General Shading Performance

There's little to say about general shading performance for G80, other than it's very good. With simple shaders you can push instructions through the hardware at close to peak rates (more on that shortly), the driver doing a good job with instruction reordering, assembly and compilation of your presented shaders in order to reach that goal.

In the original performance piece we mentioned that the dual-issue MUL instruction issue capability that NVIDIA presented as being part of the shader processor makeup of G80 wasn't present. Rather we concluded that the 2nd 'missing' MUL was actually part of the special function and interpolation ALU, serial to SF/interpolation and thus the general shading ALUs in each cluster.

In short, during general shading on G80 in the beginning, you couldn't push more than 1 MUL per clock per SP through the hardware. However with recent driver builds and a dependant MUL instruction stream, it's possible to see about 1.15x MUL performance per expected SP (tested with HLSL only), indicating that the driver is opening up the use of the MUL unit to general shading, when interpolated attributes aren't needed or special function calculations need not be performed. We test using a full-screen quad (two triangles aligned to screen space) and just run our simple pixel shader code across those pixels.
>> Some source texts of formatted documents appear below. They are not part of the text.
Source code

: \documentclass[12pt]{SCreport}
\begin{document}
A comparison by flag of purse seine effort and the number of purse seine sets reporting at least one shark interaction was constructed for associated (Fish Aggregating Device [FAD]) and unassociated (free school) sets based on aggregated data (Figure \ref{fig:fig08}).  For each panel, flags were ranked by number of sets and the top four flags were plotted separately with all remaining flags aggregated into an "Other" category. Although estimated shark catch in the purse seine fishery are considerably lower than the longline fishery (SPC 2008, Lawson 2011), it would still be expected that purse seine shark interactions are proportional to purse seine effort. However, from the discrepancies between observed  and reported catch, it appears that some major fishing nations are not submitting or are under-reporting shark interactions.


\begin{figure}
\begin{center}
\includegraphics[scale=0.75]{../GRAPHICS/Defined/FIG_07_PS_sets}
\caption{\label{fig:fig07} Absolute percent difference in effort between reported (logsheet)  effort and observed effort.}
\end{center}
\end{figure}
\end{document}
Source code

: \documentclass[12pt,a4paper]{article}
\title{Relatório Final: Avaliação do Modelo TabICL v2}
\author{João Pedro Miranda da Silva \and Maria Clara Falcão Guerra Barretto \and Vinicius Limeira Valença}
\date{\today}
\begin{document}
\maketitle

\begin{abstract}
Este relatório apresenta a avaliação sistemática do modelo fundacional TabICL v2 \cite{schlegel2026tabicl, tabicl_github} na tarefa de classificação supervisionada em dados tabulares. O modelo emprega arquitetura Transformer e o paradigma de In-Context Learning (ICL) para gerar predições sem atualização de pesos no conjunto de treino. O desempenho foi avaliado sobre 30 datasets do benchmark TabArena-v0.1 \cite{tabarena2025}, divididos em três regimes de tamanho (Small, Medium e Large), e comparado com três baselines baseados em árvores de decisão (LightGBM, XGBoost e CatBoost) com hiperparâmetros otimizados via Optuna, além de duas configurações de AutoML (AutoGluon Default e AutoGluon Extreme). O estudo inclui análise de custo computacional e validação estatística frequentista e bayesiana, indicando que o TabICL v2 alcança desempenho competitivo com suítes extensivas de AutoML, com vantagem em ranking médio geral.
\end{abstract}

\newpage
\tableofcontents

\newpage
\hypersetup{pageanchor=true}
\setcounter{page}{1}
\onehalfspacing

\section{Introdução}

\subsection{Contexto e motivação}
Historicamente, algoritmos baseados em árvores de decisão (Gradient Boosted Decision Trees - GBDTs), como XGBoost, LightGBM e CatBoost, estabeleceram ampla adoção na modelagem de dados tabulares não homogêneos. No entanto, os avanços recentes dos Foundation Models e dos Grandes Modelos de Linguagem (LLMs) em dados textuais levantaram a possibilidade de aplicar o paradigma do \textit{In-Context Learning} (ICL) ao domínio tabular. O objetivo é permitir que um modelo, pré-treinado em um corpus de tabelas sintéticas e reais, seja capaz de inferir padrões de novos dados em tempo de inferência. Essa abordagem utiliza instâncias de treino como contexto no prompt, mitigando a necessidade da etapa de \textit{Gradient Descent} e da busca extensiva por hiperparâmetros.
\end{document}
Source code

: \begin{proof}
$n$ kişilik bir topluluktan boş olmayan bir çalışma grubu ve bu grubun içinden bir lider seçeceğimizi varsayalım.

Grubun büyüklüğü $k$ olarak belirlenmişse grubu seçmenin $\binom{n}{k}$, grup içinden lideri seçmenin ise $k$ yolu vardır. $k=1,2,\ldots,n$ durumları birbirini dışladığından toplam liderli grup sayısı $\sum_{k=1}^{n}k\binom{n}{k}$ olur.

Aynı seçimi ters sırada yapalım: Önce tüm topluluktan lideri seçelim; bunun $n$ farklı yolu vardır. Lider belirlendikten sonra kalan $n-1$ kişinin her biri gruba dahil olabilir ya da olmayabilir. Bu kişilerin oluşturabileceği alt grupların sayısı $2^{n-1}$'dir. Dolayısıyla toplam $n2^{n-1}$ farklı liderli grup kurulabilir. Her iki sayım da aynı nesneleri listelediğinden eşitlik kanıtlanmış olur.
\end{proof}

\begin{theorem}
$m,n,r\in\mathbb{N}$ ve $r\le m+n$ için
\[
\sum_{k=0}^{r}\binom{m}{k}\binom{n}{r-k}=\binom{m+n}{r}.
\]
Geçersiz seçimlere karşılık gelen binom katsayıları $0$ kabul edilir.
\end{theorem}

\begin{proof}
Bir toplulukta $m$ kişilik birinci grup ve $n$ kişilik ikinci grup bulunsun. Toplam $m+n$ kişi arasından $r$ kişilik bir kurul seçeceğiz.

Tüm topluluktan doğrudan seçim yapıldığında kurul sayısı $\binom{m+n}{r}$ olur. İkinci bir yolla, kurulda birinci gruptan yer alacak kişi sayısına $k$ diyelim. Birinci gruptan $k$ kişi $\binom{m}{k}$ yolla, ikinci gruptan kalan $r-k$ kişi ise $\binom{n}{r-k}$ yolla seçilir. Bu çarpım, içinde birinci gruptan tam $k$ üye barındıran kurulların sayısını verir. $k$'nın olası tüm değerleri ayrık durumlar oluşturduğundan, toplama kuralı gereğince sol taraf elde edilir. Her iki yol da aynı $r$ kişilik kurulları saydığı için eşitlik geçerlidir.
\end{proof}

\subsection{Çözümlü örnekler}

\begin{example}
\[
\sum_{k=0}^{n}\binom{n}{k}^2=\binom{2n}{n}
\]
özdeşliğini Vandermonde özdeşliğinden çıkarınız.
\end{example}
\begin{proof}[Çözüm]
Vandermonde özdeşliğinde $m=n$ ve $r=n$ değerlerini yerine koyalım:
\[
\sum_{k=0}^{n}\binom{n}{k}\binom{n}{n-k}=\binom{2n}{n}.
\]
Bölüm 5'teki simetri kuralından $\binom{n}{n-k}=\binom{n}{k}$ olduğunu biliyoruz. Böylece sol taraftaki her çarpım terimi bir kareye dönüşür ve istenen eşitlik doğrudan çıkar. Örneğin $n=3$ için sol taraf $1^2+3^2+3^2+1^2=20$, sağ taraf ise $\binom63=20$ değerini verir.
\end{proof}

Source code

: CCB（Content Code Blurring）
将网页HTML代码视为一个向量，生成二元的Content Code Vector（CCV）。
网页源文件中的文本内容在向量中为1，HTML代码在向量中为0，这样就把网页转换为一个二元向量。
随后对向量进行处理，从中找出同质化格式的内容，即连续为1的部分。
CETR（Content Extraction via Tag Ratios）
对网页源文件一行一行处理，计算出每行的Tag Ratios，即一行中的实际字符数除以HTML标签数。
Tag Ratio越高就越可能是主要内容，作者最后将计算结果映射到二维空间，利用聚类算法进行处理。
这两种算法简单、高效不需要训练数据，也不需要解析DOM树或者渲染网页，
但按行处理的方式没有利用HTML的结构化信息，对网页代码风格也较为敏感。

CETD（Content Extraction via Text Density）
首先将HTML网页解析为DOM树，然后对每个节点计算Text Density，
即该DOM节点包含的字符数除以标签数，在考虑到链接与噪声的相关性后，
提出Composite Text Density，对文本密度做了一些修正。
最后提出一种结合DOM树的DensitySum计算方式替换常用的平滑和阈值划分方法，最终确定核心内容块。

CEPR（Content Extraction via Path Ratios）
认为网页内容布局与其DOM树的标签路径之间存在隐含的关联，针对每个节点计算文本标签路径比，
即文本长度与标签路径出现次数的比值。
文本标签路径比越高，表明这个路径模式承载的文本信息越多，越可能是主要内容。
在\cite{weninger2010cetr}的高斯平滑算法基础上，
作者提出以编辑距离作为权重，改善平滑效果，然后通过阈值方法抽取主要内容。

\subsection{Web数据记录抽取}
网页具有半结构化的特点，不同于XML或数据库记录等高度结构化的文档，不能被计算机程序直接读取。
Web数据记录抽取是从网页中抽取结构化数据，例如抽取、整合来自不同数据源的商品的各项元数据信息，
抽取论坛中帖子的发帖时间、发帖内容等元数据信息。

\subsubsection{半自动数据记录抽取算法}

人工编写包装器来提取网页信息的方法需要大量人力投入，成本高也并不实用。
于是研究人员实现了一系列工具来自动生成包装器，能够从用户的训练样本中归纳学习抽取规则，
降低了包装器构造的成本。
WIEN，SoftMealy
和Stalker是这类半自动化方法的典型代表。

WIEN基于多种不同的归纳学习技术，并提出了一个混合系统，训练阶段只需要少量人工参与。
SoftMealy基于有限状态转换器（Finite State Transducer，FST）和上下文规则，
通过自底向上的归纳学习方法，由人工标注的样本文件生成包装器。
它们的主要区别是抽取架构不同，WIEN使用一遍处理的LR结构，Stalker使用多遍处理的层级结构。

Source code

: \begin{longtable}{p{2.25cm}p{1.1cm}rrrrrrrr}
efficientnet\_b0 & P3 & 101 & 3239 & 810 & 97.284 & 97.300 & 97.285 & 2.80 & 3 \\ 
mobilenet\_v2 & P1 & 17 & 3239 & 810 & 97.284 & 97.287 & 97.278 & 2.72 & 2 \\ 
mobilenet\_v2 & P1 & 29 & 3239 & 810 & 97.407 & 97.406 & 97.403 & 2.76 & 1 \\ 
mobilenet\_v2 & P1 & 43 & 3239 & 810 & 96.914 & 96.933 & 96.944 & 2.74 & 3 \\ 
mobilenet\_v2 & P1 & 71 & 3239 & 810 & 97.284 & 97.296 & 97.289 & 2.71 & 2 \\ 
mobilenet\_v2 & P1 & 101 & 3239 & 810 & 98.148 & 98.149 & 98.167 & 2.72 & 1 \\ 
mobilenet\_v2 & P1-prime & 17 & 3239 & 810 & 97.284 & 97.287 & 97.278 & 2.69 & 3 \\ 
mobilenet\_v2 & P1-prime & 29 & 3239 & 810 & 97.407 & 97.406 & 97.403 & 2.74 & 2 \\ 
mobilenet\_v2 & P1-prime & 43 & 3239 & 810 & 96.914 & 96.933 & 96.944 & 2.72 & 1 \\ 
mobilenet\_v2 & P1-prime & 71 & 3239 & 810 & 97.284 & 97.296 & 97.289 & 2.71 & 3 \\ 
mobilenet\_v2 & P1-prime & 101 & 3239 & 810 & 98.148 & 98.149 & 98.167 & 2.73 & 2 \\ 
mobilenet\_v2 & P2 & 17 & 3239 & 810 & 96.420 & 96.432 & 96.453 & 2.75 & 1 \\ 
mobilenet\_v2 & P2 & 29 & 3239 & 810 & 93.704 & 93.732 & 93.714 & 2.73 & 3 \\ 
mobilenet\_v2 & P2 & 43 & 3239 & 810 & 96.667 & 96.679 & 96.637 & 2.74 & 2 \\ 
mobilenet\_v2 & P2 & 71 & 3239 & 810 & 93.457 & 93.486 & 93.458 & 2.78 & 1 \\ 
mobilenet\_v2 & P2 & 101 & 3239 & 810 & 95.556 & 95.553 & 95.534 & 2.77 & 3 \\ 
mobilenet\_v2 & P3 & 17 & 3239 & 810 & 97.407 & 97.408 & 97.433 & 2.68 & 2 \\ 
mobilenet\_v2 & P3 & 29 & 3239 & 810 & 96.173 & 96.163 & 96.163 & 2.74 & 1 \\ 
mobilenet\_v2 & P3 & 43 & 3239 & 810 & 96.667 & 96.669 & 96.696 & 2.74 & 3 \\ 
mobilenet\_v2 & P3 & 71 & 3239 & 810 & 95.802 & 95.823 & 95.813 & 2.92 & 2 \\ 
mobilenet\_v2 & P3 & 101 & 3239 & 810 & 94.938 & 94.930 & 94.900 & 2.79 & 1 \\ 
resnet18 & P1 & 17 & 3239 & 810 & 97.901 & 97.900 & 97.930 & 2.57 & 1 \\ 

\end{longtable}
That 1.15x happens with a short-ish shader, and falls off at very high resolutions and with long shader lengths, indicating bottlenecks elsewhere in the architecture (4MP is a lot of pixels to shade, even with a simple test) or resource allocation issues, or a choke condition somewhere in the hardware or driver.

Concluding, and all things considered, it's safe to assume that you won't encounter huge performance cliffs in general shading. It's not hard to run around 160 scalar Gflops in general shading with common instructions on 8800 GTX, and that doesn't count special function execution, interpolation horsepower, filtering flops or other processing that'd count towards G80's final total in 8800 GTX form.

Of course that depends on your shaders and how you sample, as it does with all architectures, but the basic performance is there. In terms of special function shading, performance is capped at a quarter of the general shading rate in terms of single precision float calculations, as mentioned in the architecture analysis back in November.

Measured performance with the 101.41 driver under Vista x64 with GeForce 8800 GTX is as follows, for some common instuctions (all performed on singles of course, since the shader core is natively FP32).  Remember the 2nd MUL ALU is part of SFU, hence the > 1x ratio versus what's available for general shading in the SP:

  • MUL: 199Gflops (~1.15x)
  • DP4: 136Gflops (~0.78x)
  • DP3: 165Gflops (~0.95x)
  • ADD: 167Gflops (~0.97x)
  • LRP: 161Gflops (~0.93x)
  • SIN: 41Gflops (~0.95x)